Barista Interview

Small Town Coffee Converts

It's all about good coffee at Angelina's

Posted

Like any great independent coffee shop, Angelina's is so much a part of Bristol now that it's hard to imagine the town without it. In the summer there might be a man in sweat shorts on a red chair out front, holding court and greeting everyone like he owns the place. In the winter, in the second of its three cozy rooms, Roger Williams students talk music under the guise of studying.
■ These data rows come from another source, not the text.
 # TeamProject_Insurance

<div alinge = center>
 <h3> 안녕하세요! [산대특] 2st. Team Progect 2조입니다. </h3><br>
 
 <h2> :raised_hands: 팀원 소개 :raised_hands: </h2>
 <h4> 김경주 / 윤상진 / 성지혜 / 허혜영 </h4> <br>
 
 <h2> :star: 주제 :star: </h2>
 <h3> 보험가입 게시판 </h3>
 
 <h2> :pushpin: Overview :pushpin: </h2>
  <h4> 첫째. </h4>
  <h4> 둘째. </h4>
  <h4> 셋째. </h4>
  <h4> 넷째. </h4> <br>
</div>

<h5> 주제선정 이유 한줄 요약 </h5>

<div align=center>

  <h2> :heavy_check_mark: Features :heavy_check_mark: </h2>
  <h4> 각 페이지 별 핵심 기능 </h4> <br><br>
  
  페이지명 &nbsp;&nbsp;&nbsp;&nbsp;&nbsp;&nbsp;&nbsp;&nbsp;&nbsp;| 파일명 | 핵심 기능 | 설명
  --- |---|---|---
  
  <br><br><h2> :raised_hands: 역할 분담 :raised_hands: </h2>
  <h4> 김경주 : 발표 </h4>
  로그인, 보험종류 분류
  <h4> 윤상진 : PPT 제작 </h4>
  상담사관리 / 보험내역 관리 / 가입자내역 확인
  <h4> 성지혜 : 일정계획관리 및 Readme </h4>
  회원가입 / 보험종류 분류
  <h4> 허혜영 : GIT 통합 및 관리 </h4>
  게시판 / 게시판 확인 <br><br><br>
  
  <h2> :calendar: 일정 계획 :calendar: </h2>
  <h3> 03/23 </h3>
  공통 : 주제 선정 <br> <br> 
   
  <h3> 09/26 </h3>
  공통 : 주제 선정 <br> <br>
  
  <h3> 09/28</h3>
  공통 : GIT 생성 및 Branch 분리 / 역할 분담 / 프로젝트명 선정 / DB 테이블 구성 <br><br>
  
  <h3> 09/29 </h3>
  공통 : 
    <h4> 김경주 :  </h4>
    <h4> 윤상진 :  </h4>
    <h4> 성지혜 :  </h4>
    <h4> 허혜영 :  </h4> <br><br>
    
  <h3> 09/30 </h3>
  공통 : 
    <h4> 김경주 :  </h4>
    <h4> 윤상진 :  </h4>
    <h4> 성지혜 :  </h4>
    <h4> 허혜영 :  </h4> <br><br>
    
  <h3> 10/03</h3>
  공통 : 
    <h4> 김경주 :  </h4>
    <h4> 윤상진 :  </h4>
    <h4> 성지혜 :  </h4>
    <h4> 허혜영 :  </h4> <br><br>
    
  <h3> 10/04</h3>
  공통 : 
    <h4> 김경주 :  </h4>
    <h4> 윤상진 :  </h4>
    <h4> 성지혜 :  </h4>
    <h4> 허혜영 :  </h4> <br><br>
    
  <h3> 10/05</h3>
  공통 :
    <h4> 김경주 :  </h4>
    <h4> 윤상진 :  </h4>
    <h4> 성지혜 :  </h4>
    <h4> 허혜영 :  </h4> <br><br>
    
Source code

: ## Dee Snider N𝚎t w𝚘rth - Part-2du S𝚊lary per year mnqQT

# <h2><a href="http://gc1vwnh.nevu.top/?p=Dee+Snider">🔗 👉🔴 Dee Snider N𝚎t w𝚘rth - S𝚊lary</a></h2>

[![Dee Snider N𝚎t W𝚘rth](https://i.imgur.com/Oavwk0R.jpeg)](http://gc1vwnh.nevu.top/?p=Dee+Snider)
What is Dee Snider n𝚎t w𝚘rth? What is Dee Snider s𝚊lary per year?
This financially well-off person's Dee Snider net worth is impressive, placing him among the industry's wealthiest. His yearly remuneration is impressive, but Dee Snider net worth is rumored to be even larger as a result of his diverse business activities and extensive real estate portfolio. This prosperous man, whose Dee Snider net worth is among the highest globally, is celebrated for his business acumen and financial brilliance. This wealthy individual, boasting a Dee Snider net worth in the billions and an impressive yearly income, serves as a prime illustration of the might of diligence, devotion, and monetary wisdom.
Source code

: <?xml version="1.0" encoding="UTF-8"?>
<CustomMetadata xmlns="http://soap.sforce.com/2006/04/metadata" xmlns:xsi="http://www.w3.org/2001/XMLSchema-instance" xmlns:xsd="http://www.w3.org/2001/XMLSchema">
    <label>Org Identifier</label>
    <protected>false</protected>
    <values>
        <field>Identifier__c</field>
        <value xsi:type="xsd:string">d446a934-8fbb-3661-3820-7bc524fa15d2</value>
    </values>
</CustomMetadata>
Like any good hipster, I'm obliged to tell you I was there before it went mainstream, just after it opened three years ago. During those years, owners Jason Brignola and Jen Evans have proven a point: quintessential small town America might not know it wants great coffee, but it wants great coffee. Thanks to their pour overs and proselytizing, you've got many Bristolians taking interest in local roasters, flavor profiles and pressure curves. Others might not sweat the details, but they're expecting a lot more out of their cup of coffee nowadays. Thanks to Jen and Jason's coffee wanderlust, you never know what roaster's beans will be visiting on a given week, making for the most varied single-origin offerings in all of RI.

Now that you've won a lot of locals over, how have things changed? Have you made new coffee snobs?
Jen: Yes, we’ve opened eyes to the differences between pedestrian coffee and a refined palate, but I don't like the phrase coffee snob.
Jason: Right now we have a coffee from Tandem with bubblegum as a flavor note. A year ago this coffee wouldn’t sell, now it’s the most popular.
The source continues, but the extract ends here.